Index: sys/uipc_socket.c h/socketvar.h 4.2BSD

Description:
	If you do a select() for writing on a non-blocking 
    SOCK_STREAM socket, and there is some send queue buffer space
    available, it will tell you the socket can be written.
    But sosend() insists that all writes to non-blocking sockets
    be atomic, and will return EWOULDBLOCK if there is not enough
    buffer space for the entire write to go in one shot.
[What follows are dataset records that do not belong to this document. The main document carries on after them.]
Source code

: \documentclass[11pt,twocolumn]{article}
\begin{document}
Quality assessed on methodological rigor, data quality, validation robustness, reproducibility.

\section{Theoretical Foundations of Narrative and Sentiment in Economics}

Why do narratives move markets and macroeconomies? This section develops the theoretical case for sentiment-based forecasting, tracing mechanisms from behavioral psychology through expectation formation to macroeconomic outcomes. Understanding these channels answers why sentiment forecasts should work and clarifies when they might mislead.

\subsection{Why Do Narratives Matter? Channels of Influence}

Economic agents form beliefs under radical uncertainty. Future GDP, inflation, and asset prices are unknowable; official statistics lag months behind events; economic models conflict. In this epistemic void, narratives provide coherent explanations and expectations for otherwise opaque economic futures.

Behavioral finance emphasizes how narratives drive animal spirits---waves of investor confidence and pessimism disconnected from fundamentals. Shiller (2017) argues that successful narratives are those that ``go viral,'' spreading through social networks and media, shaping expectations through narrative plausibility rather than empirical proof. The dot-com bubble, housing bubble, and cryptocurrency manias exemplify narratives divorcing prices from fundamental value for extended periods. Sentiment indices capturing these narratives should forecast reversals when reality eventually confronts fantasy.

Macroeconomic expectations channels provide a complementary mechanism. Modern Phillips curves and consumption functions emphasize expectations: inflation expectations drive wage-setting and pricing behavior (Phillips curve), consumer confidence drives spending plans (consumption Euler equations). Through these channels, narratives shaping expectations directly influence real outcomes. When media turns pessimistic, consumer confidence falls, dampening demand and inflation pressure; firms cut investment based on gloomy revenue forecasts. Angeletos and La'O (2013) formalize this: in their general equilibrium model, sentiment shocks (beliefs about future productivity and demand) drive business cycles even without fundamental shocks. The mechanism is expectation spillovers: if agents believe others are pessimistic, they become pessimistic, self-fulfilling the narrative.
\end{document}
	This behaviour is OK for non-stream sockets, but streams
    should allow partial writes.  A couple of distributed utilities
    agree with me ...

Repeat-by:
	Both rlogind(1) and telnetd(1) are prepared for partial
    socket writes.  Try this:
	% rlogin localhost
	< message of the day >
	% cat /usr/dict/words
	<blah>
	<blah>
	<blah>
	~^Z		(i.e. suspend the rlogin locally)
	Stopped
	% jobs
	[1] Stopped		rlogin localhost
	% 
    An iostat at this point will show (unless you happen to exactly fill
    the send queue) that your system is being eaten alive by rlogind.

Fix:
	Allow partial writes to non-blocking sockets unless the
    underlying protocol is atomic.  This is consistent with the
    behaviour of non-blocking ttys, which are a good model
    for stream-oriented sockets.
    In file /sys/h/socketvar.h, change:

	#define	sosendallatonce(so) \
            (((so)->so_state & SS_NBIO) || ((so)->so_proto->pr_flags & PR_ATOMIC))
  
    to
	#define	sosendallatonce(so) \
            ((so)->so_proto->pr_flags & PR_ATOMIC)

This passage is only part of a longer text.